Peter Van Agtmael im Interview

Konfliktzone USA

© Peter van Agtmael / Magnum Photos
© Peter van Agtmael / Magnum Photos

Seit mehr als zehn Jahren fotografiert der New Yorker Peter van Agtmael, geboren 1981, die Kriege in Afghanistan und Irak. Der Magnum-Fotograf hat für seine Bilder zahlreiche Preise gewonnen

Sie sind Kriegsreporter, doch für "Buzzing at the Sill" fotografierten Sie in Ihrer Heimat USA. Warum?
Während einiger Pausen zwischen meinen Reisen nach Irak und Afghanistan begann ich die Geschichten von Veteranen zu Hause zu verfolgen. Ich besuchte sie meist in ländlichen Gegenden in kleinen Städten und stellte fest, wie wenig ich über die verschiedenen Realitäten und Lebenswelten in den USA wusste.
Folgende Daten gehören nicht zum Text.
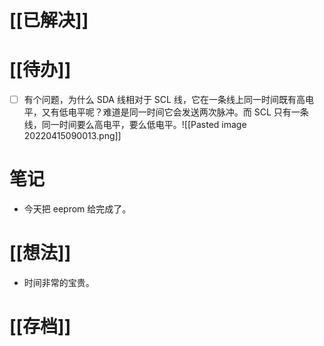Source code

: # [[已解决]]

# [[待办]]
- [ ] 有个问题，为什么 SDA 线相对于 SCL 线，它在一条线上同一时间既有高电平，又有低电平呢？难道是同一时间它会发送两次脉冲。而 SCL 只有一条线，同一时间要么高电平，要么低电平。![[Pasted image 20220415090013.png]]

# 笔记
- 今天把 eeprom 给完成了。

# [[想法]]
- 时间非常的宝贵。

# [[存档]]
Also beschloss ich, mein Land besser zu verstehen, das dieses enorme Chaos anrichtete.

Der Vietnamveteran ging in die Popkultur ein. Wie ist die Situation heute?
Vietnam war auch deshalb ein ganz anderer Krieg, weil er alle Schichten betraf. Ich habe an der Elite-Uni Yale studiert. Auf den Gedenktafeln für die gefallenen ehemaligen Studenten stehen Tausende Namen, aus dem Bürgerkrieg, dem Ersten Weltkrieg, dem Zweiten Weltkrieg, dem Vietnamkrieg. Danach gibt es keine Namen. Die Eliten haben keine Verbindung zum Krieg mehr, der Berufssoldat keine zu den Machtstrukturen. Trotzdem sind die Einflüsse dieser Kriege auf das Land enorm, vom Schock des 11. September bis zur jetzigen Flüchtlingskrise. Wie sehr, ist noch gar nicht abzusehen. Um das Thema kollektiv zu verarbeiten, müsste es aber wohl abgeschlossen sein. Und das ist nicht in Sicht.

Was fanden Sie auf Ihrer Reise vor?
Ein verunsichertes, verwirrtes Land mit ungeheurer Macht, aber mit gefährlich wenig Ahnung davon, wie diese Macht ausgeübt wird und mit welchen Folgen für die Welt. Das Bild von Amerika, das in Schulen, Gedenkveranstaltungen und der Popkultur weitergegeben wird, ist immer noch extrem simpel und oberflächlich, selbstbeweihräuchernd und scheinheilig. Nur sehr wenige weiße Amerikaner stellen es infrage. Das tun nur diejenigen, die diese Geschichte marginalisiert, Afroamerikaner und andere Minderheiten.

Wie wichtig sind Zufallsbegegnungen?
Alle Begegnungen sind wichtig, nicht nur mit Menschen, auch mit der Landschaft. Für mich ist die größte Magie an der Fotografie, wie etwas Schönes plötzlich aufscheint und dann genauso schnell wieder verschwindet. Manchmal passiert es auch mit Fremden und manchmal mit Menschen, die man liebt. Warum und wann diese Dinge aufscheinen, ist mir ein völliges Rätsel. Ich versuche nur, sie wahrzunehmen.

Während wir uns austauschen, sind Sie auf dem Weg zur Inauguration von Donald Trump. Welche Erwartung haben Sie?
Keine. Ich habe die zweite Amtseinführung von Bush und beide von Obama fotografiert, alle verliefen sehr ruhig, aber ich versuche auf alles vorbereitet zu sein. Aber wenn man schon vorher weiß, was man sucht, wird Fotografie schnell langweilig und leer.

Sie haben in Portland eine irakische Flüchtlingsfamilie fotografiert. In Deutschland ist es ein großes Thema, für Sie auch?
In "Buzzing at the Sill" geht es eher um Rasse, um Klassen, Erinnerung, Nationalismus, Familie, Heim. Die Kriege sollten nur ein ferner Widerschein sein. Das nächste Buch, an dem ich arbeite, behandelt die Frage sehr ausführlich, in Amerika und in Europa. Ich habe mit meiner Partnerin Alia Malek, die syrisch-amerikanische Journalistin und Anwältin ist, intensiv in Deutschland gearbeitet. 2015 begleiteten wir eine Gruppe von Syrern von der griechischen Insel Kos nach Deutschland. Seitdem begleiten wir ihre Geschichte alle sechs Monate.